- Born: August 6, 1931 Boston, Massachusetts
- Died: June 25, 2007 (aged 75) Alexandria, Virginia
- Education: University of Florida
- Employers: World Press Freedom Committee; The Washington Star;
- Known for: Being the executive director of the World Press Freedom Committee
- Spouse: Joyce Bullen

= Dana Bullen =

American journalist (1931–2007)

Dana Ripley Bullen II (August 6, 1931 – June 25, 2007) was executive director (1981–1996) and senior advisor (1997-2007) of the World Press Freedom Committee, a since closed non-profit organization based in Reston, Virginia. Prior to that, he had been the foreign editor of The Washington Star, which closed in 1981.

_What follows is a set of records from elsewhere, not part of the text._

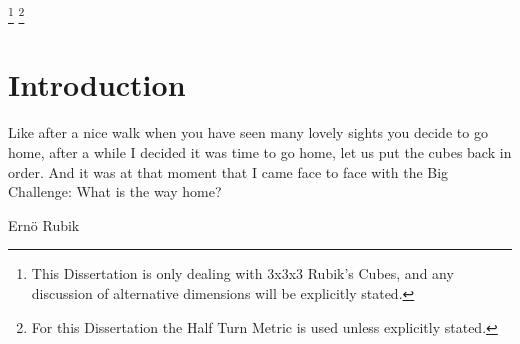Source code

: \documentclass{report}
\newcommand{\tbo}[1]{\textbf{#1}}
\begin{document}
	\textcolor{white}{
		\footnote{\label{footnote:cube}This Dissertation is only dealing with 3x3x3 Rubik's Cubes, and any discussion of alternative dimensions will be explicitly stated.}
		\footnote{\label{footnote:metric}For this Dissertation the Half Turn Metric is used unless explicitly stated.}		
	}



	\newpage
	\tableofcontents
	\newpage

	\renewcommand{\thechapter}{\arabic{chapter}}
	\setcounter{chapter}{0}
	\chapter{Introduction}
	\epigraph{Like after a nice walk when you have seen many lovely sights you decide to go home, after a while I decided it was time to go home, let us put the cubes back in order. And it was at that moment that I came face to face with the Big Challenge: What is the way home?}{Ern\"{o} Rubik \cite{Rubik1986}}
	
\end{document}
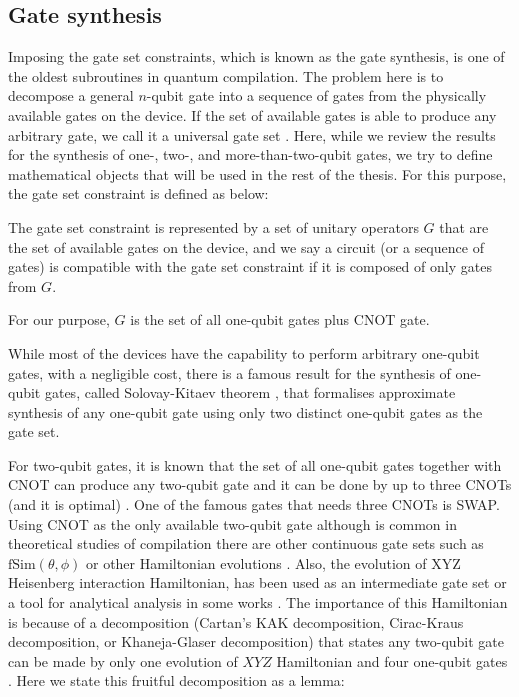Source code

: \subsection{Gate synthesis}

Imposing the gate set constraints, which is known as the gate synthesis, is one of the oldest subroutines in quantum compilation. The problem here is to decompose a general $n$-qubit gate into a sequence of gates from the physically available gates on the device. If the set of available gates is able to produce any arbitrary gate, we call it a universal gate set \cite{barenco1995}. Here, while we review the results for the synthesis of one-, two-, and more-than-two-qubit gates, we try to define mathematical objects that will be used in the rest of the thesis. For this purpose, the gate set constraint is defined as below:

\begin{definition}
  The gate set constraint is represented by a set of unitary operators $G$ that are the set of available gates on the device, and we say a circuit (or a sequence of gates) is compatible with the gate set constraint if it is composed of only gates from $G$.

  For our purpose, $G$ is the set of all one-qubit gates plus CNOT gate.
\end{definition}

While most of the devices have the capability to perform arbitrary one-qubit gates, with a negligible cost, there is a famous result for the synthesis of one-qubit gates, called Solovay-Kitaev theorem \cite{dawson2006}, that formalises approximate synthesis of any one-qubit gate using only two distinct one-qubit gates as the gate set.

For two-qubit gates, it is known that the set of all one-qubit gates together with CNOT can produce any two-qubit gate and it can be done by up to three CNOTs (and it is optimal) \cite{vatan2004,vidal2004}. One of the famous gates that needs three CNOTs is SWAP. Using CNOT as the only available two-qubit gate although is common in theoretical studies of compilation \cite{zulehner2018,siraichi2018,li2019,zhang2021,itoko2019,murali2019} there are other continuous gate sets such as $\mathrm{fSim}(\theta, \phi)$ \cite{foxen2020} or other Hamiltonian evolutions \cite{childsa}. Also, the evolution of XYZ Heisenberg interaction Hamiltonian, has been used as an intermediate gate set or a tool for analytical analysis in some works \cite{sousa2006,vidal2004}. The importance of this Hamiltonian is because of a decomposition (Cartan's KAK decomposition, Cirac-Kraus decomposition, or Khaneja-Glaser decomposition) that states any two-qubit gate can be made by only one evolution of $XYZ$ Hamiltonian and four one-qubit gates \cite{kraus2001,khaneja2001}. Here we state this fruitful decomposition as a lemma:

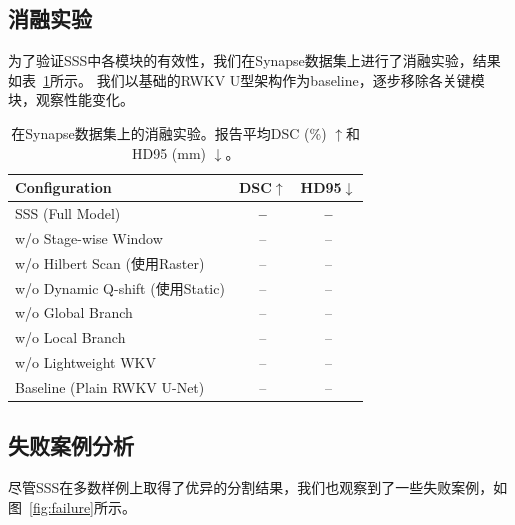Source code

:\documentclass[conference]{IEEEtran}   %
\begin{document}

\subsection{消融实验}
为了验证SSS中各模块的有效性，我们在Synapse数据集上进行了消融实验，结果如表~\ref{tab:ablation}所示。
我们以基础的RWKV U型架构作为baseline，逐步移除各关键模块，观察性能变化。

\begin{table}[t]
\centering
\caption{在Synapse数据集上的消融实验。报告平均DSC (\%) $\uparrow$和HD95 (mm) $\downarrow$。}
\label{tab:ablation}
\begin{tabular}{lcc}
\toprule
Configuration & DSC$\uparrow$ & HD95$\downarrow$ \\
\midrule
SSS (Full Model)                   & \textbf{--} & \textbf{--} \\
\midrule
w/o Stage-wise Window              & --    & --    \\
w/o Hilbert Scan (使用Raster)       & --    & --    \\
w/o Dynamic Q-shift (使用Static)    & --    & --    \\
w/o Global Branch                  & --    & --    \\
w/o Local Branch                   & --    & --    \\
w/o Lightweight WKV               & --    & --    \\
\midrule
Baseline (Plain RWKV U-Net)        & --    & --    \\
\bottomrule
\end{tabular}
\end{table}



\subsection{失败案例分析}
尽管SSS在多数样例上取得了优异的分割结果，我们也观察到了一些失败案例，如图~\ref{fig:failure}所示。
\end{document}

Bullen attended Phillips Academy Andover, and earned a Bachelor of Science in Journalism at the University of Florida's College of Journalism in 1953, followed by a Juris Doctor at that university's College of Law in 1956.

He was hired as a reporter at The Washington Star in 1960. Over the next 21 years, he became a syndicated columnist, an assistant news editor, and was The Stars foreign editor when it folded in 1981.

Bullen had started volunteering with the World Press Freedom Committee (WPFC) in 1980, concerned about the effort by numerous member nations of UNESCO to push through a "New World Information and Communication Order", granting them control of news distribution. When The Star folded, he became the WPFC's full-time Executive Director. At the time of Bullen's death, then Executive Director Mark Bench praised Bullen's leadership, stating that Bullen "was able to see from a distance, though hidden in code words, restrictions by intergovernmental organizations on press freedom", thus bringing the attention needed "to prevent those restrictions".

Bullen, who was married to the former Joyce Cullen, died from cancer on June 25, 2007.

==Awards and honors==
Bullen received a Nieman Fellowship at Harvard University for 1966-67 and a Research Fellowship at the Harvard University Asia Center for 1971.

During 1980–81, Bullen was Journalist in Residence at The Fletcher School at Tufts University.

In 2000, the Inter American Press Association honored him with their Chapultepec Grand Prize in recognition of his work for press freedom. In 2009, the University of Florida College of Journalism and Communications inducted Bullen into their Hall of Fame.